Ci sono legami nel calcio che superano la semplice condivisione del campo e diventano intrecci di vita, fili invisibili che uniscono destini e generazioni. Per Roberto Donadoni, Eugenio Perico non è stato solo un collega, ma un punto di riferimento familiare, un fratello maggiore che lo ha accolto e guidato. Dall'attuale panchina dello Spezia, Donadoni affida a L'Eco di Bergamo un ricordo intimo, fatto di pranzi casalinghi, coincidenze sorprendenti e lavori manuali finiti in risate che risuonano ancora oggi.

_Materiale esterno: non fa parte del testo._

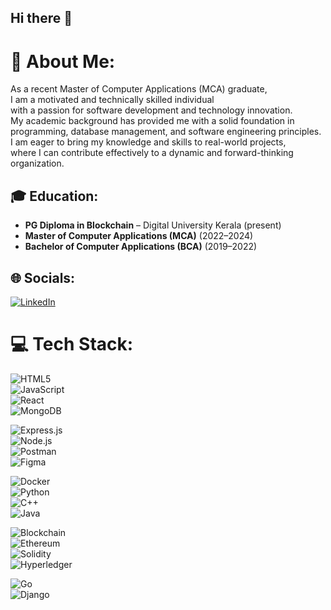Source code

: ## Hi there 👋

<!--
**RanjanarRanjan/Ranjanarranjan** is a ✨ _special_ ✨ repository because its `README.md` (this file) appears on your GitHub profile.
-->

# 💫 About Me:
As a recent Master of Computer Applications (MCA) graduate,<br>I am a motivated and technically skilled individual<br>with a passion for software development and technology innovation. <br>My academic background has provided me with a solid foundation in <br>programming, database management, and software engineering principles. <br>I am eager to bring my knowledge and skills to real-world projects,<br>where I can contribute effectively to a dynamic and forward-thinking<br>organization.

## 🎓 Education:
- **PG Diploma in Blockchain** – Digital University Kerala (present)
- **Master of Computer Applications (MCA)** (2022–2024)
- **Bachelor of Computer Applications (BCA)** (2019–2022)

## 🌐 Socials:
[![LinkedIn](https://img.shields.io/badge/LinkedIn-%230077B5.svg?logo=linkedin&logoColor=white)](https://linkedin.com/in/ranjana-ranjan-a7713b2b3)

# 💻 Tech Stack:

![HTML5](https://img.shields.io/badge/html5-%23E34F26.svg?style=for-the-badge&logo=html5&logoColor=white)  
![JavaScript](https://img.shields.io/badge/javascript-%23F7DF1E.svg?style=for-the-badge&logo=javascript&logoColor=black)  
![React](https://img.shields.io/badge/react-%2320232a.svg?style=for-the-badge&logo=react&logoColor=%2361DAFB)  
![MongoDB](https://img.shields.io/badge/mongodb-%2347A248.svg?style=for-the-badge&logo=mongodb&logoColor=white)  

![Express.js](https://img.shields.io/badge/express.js-%23404d59.svg?style=for-the-badge&logo=express&logoColor=%2361DAFB)  
![Node.js](https://img.shields.io/badge/node.js-%2343853D.svg?style=for-the-badge&logo=node.js&logoColor=white)  
![Postman](https://img.shields.io/badge/postman-%23FF6C37.svg?style=for-the-badge&logo=postman&logoColor=white)  
![Figma](https://img.shields.io/badge/figma-%23F24E1E.svg?style=for-the-badge&logo=figma&logoColor=white)  

![Docker](https://img.shields.io/badge/docker-%232496ED.svg?style=for-the-badge&logo=docker&logoColor=white)  
![Python](https://img.shields.io/badge/python-3670A0?style=for-the-badge&logo=python&logoColor=ffdd54)  
![C++](https://img.shields.io/badge/c++-%2300599C.svg?style=for-the-badge&logo=c%2B%2B&logoColor=white)  
![Java](https://img.shields.io/badge/java-%23ED8B00.svg?style=for-the-badge&logo=openjdk&logoColor=white)  

![Blockchain](https://img.shields.io/badge/blockchain-%23000000.svg?style=for-the-badge&logo=blockchaindotcom&logoColor=white)  
![Ethereum](https://img.shields.io/badge/ethereum-%23282828.svg?style=for-the-badge&logo=ethereum&logoColor=white)  
![Solidity](https://img.shields.io/badge/solidity-%23363636.svg?style=for-the-badge&logo=solidity&logoColor=white)  
![Hyperledger](https://img.shields.io/badge/hyperledger-%230099C5.svg?style=for-the-badge&logo=hyperledger&logoColor=white)  

![Go](https://img.shields.io/badge/go-%2300ADD8.svg?style=for-the-badge&logo=go&logoColor=white)  
![Django](https://img.shields.io/badge/django-%23092E20.svg?style=for-the-badge&logo=django&logoColor=white)

<!-- Proudly created with GPRM ( https://gprm.itsvg.in ) -->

PASTA AL POMODORO E GENEROSITÀ – «Mi piace pensare a tutto quello che è stato per me – confida Donadoni con dolcezza – era una persona di cuore. Quando avevamo il doppio allenamento mangiavo a casa sua e sua mamma ci cucinava la pasta saltata al pomodoro con grande disponibilità». In quei momenti semplici si cementava un rapporto basato su valori solidi: «Eugenio aveva una generosità e un impegno che sopperivano a tutto». Destini che si rincorrono: «A Cagliari ho allenato suo figlio Gabriele e scopro che nel 1971 Eugenio era allo Spezia, dove sono adesso io. Fili di vita che si intrecciano».

L'IMPRESA DELLA GROTTA – Ma il ricordo più vivido e toccante è legato a un episodio di vita privata, lontano dai riflettori, a casa Perico a Curno. «Un giorno decise di costruire una piccola grotta per metterci a dimora una Madonnina. Lo aiutai nell'impresa», racconta Donadoni. Ma l'entusiasmo giocò un brutto scherzo: «Mi feci prendere la mano da buon muratore bergamasco e scavai più del dovuto. Lui me lo fece presente e ridemmo insieme per tanto tempo».

Un'immagine bellissima: due campioni sporchi di terra, uniti dalla fede e da una risata fraterna. È così che Donadoni sceglie di salutare il suo "fratellone" Eugenio.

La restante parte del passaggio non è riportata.